Alla vigilia del mondiale di calcio più chiacchierato e contestato di sempre, che inizierà domani in Qatar con la partita inaugurale Qatar-Ecuador, è arrivato il coming out di Bryan Swanson, direttore della comunicazione FIFA. Ex giornalista Sky Sport, Swanson ha provato a stemperare le polemiche degli ultimi mesi legate all’omotransfobia qatariota dichiarando la propria omosessualità in conferenza stampa.
“Sono seduto qui, in una posizione privilegiata, su un palcoscenico globale, come uomo gay qui in Qatar. Abbiamo ricevuto rassicurazioni che tutti saranno i benvenuti in questa Coppa del mondo. Solo perché Infantino non è gay, non significa che non gli importi dei gay. Gli importa eccome. Siamo un’organizzazione inclusiva.
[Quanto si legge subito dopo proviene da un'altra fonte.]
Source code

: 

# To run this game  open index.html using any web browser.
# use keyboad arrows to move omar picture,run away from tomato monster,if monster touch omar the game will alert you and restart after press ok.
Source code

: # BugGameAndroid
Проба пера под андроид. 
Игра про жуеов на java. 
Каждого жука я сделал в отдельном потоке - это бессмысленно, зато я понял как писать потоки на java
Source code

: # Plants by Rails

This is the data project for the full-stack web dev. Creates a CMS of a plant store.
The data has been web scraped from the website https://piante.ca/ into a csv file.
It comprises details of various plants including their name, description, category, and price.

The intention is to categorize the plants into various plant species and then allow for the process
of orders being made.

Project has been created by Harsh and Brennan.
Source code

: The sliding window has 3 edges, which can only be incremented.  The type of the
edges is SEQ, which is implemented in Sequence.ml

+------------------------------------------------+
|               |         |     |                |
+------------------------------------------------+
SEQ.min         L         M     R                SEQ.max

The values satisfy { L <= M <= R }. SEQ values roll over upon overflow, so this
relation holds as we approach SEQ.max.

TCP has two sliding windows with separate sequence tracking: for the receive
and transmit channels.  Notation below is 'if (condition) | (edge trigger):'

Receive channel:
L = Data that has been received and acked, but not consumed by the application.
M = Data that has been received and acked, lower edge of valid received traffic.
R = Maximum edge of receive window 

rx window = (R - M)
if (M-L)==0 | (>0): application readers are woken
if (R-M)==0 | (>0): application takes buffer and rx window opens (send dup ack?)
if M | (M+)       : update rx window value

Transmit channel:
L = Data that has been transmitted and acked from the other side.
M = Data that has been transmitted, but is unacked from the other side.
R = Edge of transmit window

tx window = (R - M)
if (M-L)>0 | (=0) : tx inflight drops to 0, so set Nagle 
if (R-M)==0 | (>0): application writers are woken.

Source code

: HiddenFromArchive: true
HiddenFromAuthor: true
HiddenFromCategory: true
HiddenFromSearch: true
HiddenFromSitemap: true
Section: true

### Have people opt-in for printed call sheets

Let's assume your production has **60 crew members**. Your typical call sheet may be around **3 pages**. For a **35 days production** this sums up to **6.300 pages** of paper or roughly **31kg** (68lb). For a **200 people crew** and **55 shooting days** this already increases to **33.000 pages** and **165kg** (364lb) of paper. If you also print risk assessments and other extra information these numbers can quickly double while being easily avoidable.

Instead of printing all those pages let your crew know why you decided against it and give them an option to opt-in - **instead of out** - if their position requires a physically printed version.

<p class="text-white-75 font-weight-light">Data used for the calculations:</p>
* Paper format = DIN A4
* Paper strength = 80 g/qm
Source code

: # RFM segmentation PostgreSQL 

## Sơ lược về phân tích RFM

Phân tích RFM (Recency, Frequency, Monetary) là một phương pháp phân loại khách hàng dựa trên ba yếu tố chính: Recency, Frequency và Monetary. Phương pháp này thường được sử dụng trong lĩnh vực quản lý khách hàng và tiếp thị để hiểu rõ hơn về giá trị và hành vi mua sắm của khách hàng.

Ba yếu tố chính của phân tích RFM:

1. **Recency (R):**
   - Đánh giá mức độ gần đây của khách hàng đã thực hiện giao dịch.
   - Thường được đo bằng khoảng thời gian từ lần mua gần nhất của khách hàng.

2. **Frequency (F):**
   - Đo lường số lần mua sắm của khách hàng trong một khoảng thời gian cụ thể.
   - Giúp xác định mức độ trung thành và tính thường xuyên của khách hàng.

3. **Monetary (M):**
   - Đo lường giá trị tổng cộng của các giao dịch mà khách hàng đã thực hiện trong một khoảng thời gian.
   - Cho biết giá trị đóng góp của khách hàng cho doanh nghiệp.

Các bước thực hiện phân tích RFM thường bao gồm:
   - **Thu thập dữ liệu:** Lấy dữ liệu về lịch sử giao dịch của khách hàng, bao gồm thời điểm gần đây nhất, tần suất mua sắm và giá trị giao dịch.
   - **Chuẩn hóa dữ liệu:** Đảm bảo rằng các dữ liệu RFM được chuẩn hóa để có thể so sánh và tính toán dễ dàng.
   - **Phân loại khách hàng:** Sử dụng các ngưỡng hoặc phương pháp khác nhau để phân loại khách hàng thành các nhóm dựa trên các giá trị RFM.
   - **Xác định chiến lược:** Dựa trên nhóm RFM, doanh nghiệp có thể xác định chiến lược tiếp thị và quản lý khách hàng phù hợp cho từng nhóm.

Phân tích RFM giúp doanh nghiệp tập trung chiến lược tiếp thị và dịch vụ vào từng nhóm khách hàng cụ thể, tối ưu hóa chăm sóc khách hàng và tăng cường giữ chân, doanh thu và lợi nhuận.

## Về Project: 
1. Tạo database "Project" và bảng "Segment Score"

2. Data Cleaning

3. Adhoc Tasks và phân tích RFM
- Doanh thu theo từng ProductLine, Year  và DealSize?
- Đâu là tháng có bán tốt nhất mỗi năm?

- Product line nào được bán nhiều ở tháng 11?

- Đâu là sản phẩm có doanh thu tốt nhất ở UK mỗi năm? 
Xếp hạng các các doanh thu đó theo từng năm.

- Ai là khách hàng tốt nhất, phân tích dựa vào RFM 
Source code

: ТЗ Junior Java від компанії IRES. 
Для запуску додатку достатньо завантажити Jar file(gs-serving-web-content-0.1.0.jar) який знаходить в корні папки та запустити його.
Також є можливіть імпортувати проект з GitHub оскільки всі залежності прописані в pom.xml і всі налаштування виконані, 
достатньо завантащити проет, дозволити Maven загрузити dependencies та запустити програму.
Ho un certo numero di colleghi gay e vi dico che ci sarà rispetto per tutti”.
Parole che arrivano ad una settimana dalla folle uscita dell’ambasciatore dei mondiali qatarioti Khalid Salman, che aveva definito l’omosessualità “un danno mentale”. In Qatar, va ricordato, l’omosessualità è illegale, punibile fino a 7 anni di carcere.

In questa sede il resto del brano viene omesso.